Sunday, May 6, 2012

Day One Hundred and Sixty Five - Jump Rope

It's strange. My Dad has been dead for over two years now, but some days I feel closer to him now than I ever did when he was alive. And even stranger, in a lot of ways, our relationship hasn't changed much. When he was alive, we only talked every few months. Now... I feel like every few months he talks to me. Not in a creepy way, but in that he'll have a message that I need to hear. Tonight was one of those nights.

It's been a teary weekend. I sobbed last night. I just... snapped. While I was driving. I was completely overcome with despair. I pulled over and sobbed in the parking lot of Staples for a solid hour. I screamed. Not anything coherent, just a guttural cry of absolute hopelessness. An expression of the fear that was too deep for words. The cliffnotes version is this: I'm terrified that I will always be alone. And it broke me down to nothing. In a half an hour my strength was gone, I couldn't fight the gripping despair.
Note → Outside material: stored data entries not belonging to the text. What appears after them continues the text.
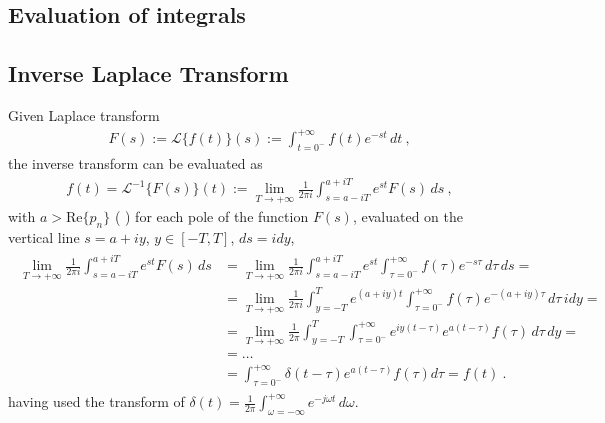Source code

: \documentclass[letterpaper,10pt,english]{jupyterBook}
\begin{document}
\subsection{Evaluation of integrals}
\label{\detokenize{ch/complex/analysis:evaluation-of-integrals}}

\subsection{Inverse Laplace Transform}
\label{\detokenize{ch/complex/analysis:inverse-laplace-transform}}
\sphinxAtStartPar
Given Laplace transform
\begin{equation*}
\begin{split}F(s) := \mathscr{L}\{f(t)\}(s) := \int_{t=0^-}^{+\infty} f(t) e^{-st} \, dt \ ,\end{split}
\end{equation*}
\sphinxAtStartPar
the inverse transform can be evaluated as
\begin{equation*}
\begin{split}f(t) = \mathscr{L}^{-1}\{F(s)\}(t) := \lim_{T \rightarrow +\infty} \frac{1}{2 \pi i} \int_{s = a-iT}^{a+iT} e^{st} F(s) \, ds \ ,\end{split}
\end{equation*}
\sphinxAtStartPar
with \(a > \text{Re}\{p_n\}\) ( ) for each pole of the function \(F(s)\), evaluated on the vertical line \(s = a+iy\), \(y \in [-T,T]\), \(ds = i d y\),
\begin{equation*}
\begin{split}\begin{aligned}
  \lim_{T \rightarrow +\infty} \frac{1}{2 \pi i} \int_{s = a-iT}^{a+iT} e^{st} F(s) \, ds 
  & = \lim_{T \rightarrow +\infty} \frac{1}{2 \pi i} \int_{s = a-iT}^{a+iT} e^{st} \int_{\tau=0^-}^{+\infty} f(\tau) e^{-s\tau} \, d \tau  \, ds = \\
  & = \lim_{T \rightarrow +\infty} \frac{1}{2 \pi i} \int_{y = -T}^{T} e^{(a+iy)t} \int_{\tau=0^-}^{+\infty} f(\tau) e^{-(a+iy)\tau} \, d \tau  \, i dy = \\
  & = \lim_{T \rightarrow +\infty} \frac{1}{2 \pi} \int_{y = -T}^{T} \int_{\tau=0^-}^{+\infty} e^{iy(t-\tau)} e^{a(t-\tau)} f(\tau) \, d \tau  \, dy = \\
  & = \dots \\
  & = \int_{\tau=0^-}^{+\infty} \delta(t-\tau) e^{a(t-\tau)} f(\tau) d \tau = f(t) \ .
\end{aligned}\end{split}
\end{equation*}
\sphinxAtStartPar
having used the transform of {\hyperref[\detokenize{ch/functional-analysis/dirac-delta:functional-analysis-dirac-delta}]{}} \(\delta(t) = \frac{1}{2\pi} \int_{\omega=-\infty}^{+\infty} e^{-j \omega t} \, d\omega\).
\end{document}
The OSM gave me some solid advice that I'm just beginning to understand. "Don't fight it," he said. "Don't give in either, but don't fight it. Ride it out." But I'm a fighter, it's the only way I've ever known to conquer my demons. Grit my teeth and be stronger than the despair, than the addiction, than the sorrow, than the confusion, than the temptations. Completely out of energy and not understanding how to do what he was telling me, I just went to bed. I woke up in tears. It wasn't over. I barely moved until 3:30 when the OSM made sure I was on my way to his place to help prepare for Sunday Funday.

At this point in the story I have to give a huge shout out to Morgasma, who is making her first appearance in the blog. At 4:15pm she made me laugh so hard my gut hurt. It was the first real laugh I'd had since Thursday. It was the first time I'd smiled, genuinely, in over 36 hours. But the despair was still there, still sapping every ounce of the enjoyment of life my friends could offer from my grasp. And then, almost unbelievably, it got worse. A part of my past I've tried very hard to forget found its way to the surface.

It was a night I never wanted to remember. I have no desire to go into any sort of detail, that night needs to stay locked away. That night is between the two of us and needs to stay that way, even if a very small detail got out tonight. The rest... is ours. Twisted as it may be, it's a shared intimacy of two very fucked up people who were incredibly self destructively but desperate to be understood, to be seen by someone who might understand. And as fucked up as that night was, there was understanding. I was seen. He was seen. And in a very, very twisted way, part of my heart will always be in that night, falling in love with him.

And because God really does work in mysterious ways, Morgasma and the OSM started listening to the song 'jump rope' by Blue October. And it was like I snapped, again, but this time for the better. I swear, though I know my Dad couldn't sing a note to save his life, I could hear him singing this song to me. "Up down up down up down up down yea, it will get hard, remember, life's like a jump rope."

And suddenly the OSM's advice made all the sense in the world. Don't fight it. Ride it out. It is like a wave. It will come, and it will pass. And I will remain. I don't have to fight it to win, I just have to outlast it. And that... that doesn't take nearly as much effort. Not every victory has to be hard won. I don't have to be breathing hard, clinging to the victory with a shaking hand. Some victories are handed to you, when the victory is fought for you, when you the battle up to the One who is stronger. When you ride it out and leave the hard part to the Victor. It's okay to cry, and it's okay to feel it, and by riding the wave out, it loses it's strength as it tries to knock me down. It's life, and it's like a jump rope.

And somehow, in the memory of the night I wanted to forget, I was flooded with hope. If, when I was so broken, and so fucked up, someone could look me in the eye, know the worst of me, and love me, then there is still hope. If my Dad can speak to me in the lyrics of a song and make me feel so much better, long after he's gone, there is still hope. If God continues to work through the OSM (I must add, in almost the exact way He used to work through Jonah) in knowing when I need to stay and talk it out, and when I only think I need to when my real need is to spend some more time in my own head figuring it all out, there is hope. I have not been abandoned. He is still as close as my heartbeat; His hand is still guiding my every step.

If, at the end of this particular wave, I feel stronger than I ever have... there is still hope.